GiantHeadphoneSquid@GiantHeadphoneSquid thanks for the sober response. :) I actually returned my first pair of 3XRs and after listening to the second pair for 8 hours on Amtrak, I freely concede the sound can't truly be called "V-shaped." I've revised my mini review accordingly, but I stand by my assertion that the 3SE sounds more similar to the 4XR than the 3XR does. While the target reference curve may be the same, I don't think we should underestimate the difference that halving the impedance makes–as I'm sure you know, impedance is not uniform across frequencies, so the difference in sound can't be fully described by the slightly looser matching tolerance. It's kind of like the ER4PT vs the ER4S, which are well known for sounding more different than the impedance measurement might suggest.
toniidesuGlad to hear you arrived at a pair of Etys that you enjoy. I take my ER3XR on the bus with me everyday, it’s a joy to have isolation and amazing sound to go :)

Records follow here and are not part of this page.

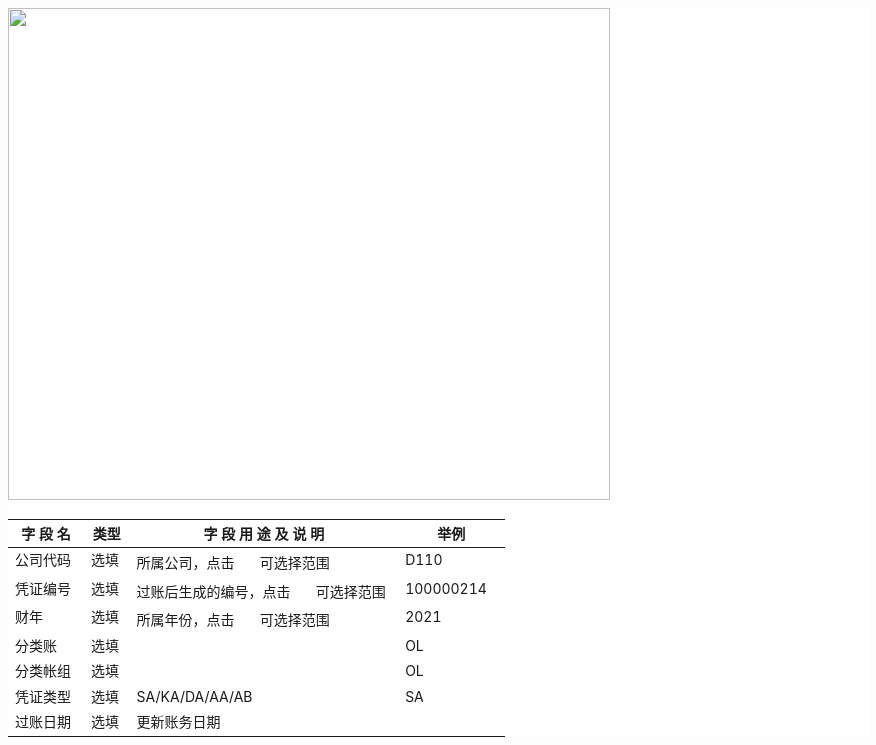 <img src="./1/media/image46.png"
style="width:6.26806in;height:5.12292in" />

<table style="width:100%;">
<colgroup>
<col style="width: 15%" />
<col style="width: 9%" />
<col style="width: 53%" />
<col style="width: 21%" />
</colgroup>
<thead>
<tr class="header">
<th><strong>字 段 名</strong></th>
<th><strong>类型</strong></th>
<th><strong>字 段 用 途 及 说 明</strong></th>
<th><strong>举例</strong></th>
</tr>
</thead>
<tbody>
<tr class="odd">
<td>公司代码</td>
<td>选填</td>
<td>所属公司，点击<img src="./1/media/image47.png"
style="width:0.2625in;height:0.18681in" />可选择范围</td>
<td>D110</td>
</tr>
<tr class="even">
<td>凭证编号</td>
<td>选填</td>
<td>过账后生成的编号，点击<img src="./1/media/image47.png"
style="width:0.2625in;height:0.18681in" />可选择范围</td>
<td>100000214</td>
</tr>
<tr class="odd">
<td>财年</td>
<td>选填</td>
<td>所属年份，点击<img src="./1/media/image47.png"
style="width:0.2625in;height:0.18681in" />可选择范围</td>
<td>2021</td>
</tr>
<tr class="even">
<td>分类账</td>
<td>选填</td>
<td></td>
<td>OL</td>
</tr>
<tr class="odd">
<td>分类帐组</td>
<td>选填</td>
<td></td>
<td>OL</td>
</tr>
<tr class="even">
<td>凭证类型</td>
<td>选填</td>
<td>SA/KA/DA/AA/AB</td>
<td>SA</td>
</tr>
<tr class="odd">
<td>过账日期</td>
<td>选填</td>
<td>更新账务日期</td>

I agree that the biggest difference between the lines is the impedance magnitude. It makes doing a direct back to back comparison very difficult, since I have to adjust my source volume to compensate, which forces my brain to compensate in the interim.
The ER4P/T and S sounds differ due to less series resistance in the cable of the P/T, not difference in the transducer impedance like between 3/4. This results in a slightly more rolled off sound, but was a subtle difference. It was also easy to compensate for via an external series impedance. The ER3 and ER4 , however, use different drivers that have different impedance (both average, and likely vs. frequency); the difference is not from cable loading variation to the same driver. This is likely less linear and also less consistent between individual driver elements.
In contrast, Ety themselves noted that the XR/SR tuning variation was outside of the range possible for a simple passive impedance adapter even to the same transducers (specifically the ER4). . . many folks were very curious if an adapter would be released when the line was announced but were promptly shut down.
While we can only speculate if the extra ER3 variation correlates with frequency to have a filtering effect, we can at least qualify the magnitude of its potential effect according to Ety's tolerance specs:
I get in trouble when I don't let computers do the math for me, but we can approximate the envelope of allowable variation by adding the worst case manufacturing variations (aka your ER4 and ER3 vary in exactly the opposite and maximum extent, a perfect storm delta between the pair) as 15%+8% = 23% or about -1.2 dB, whereas the boost for the XR looks more on the order of 5-6 dB.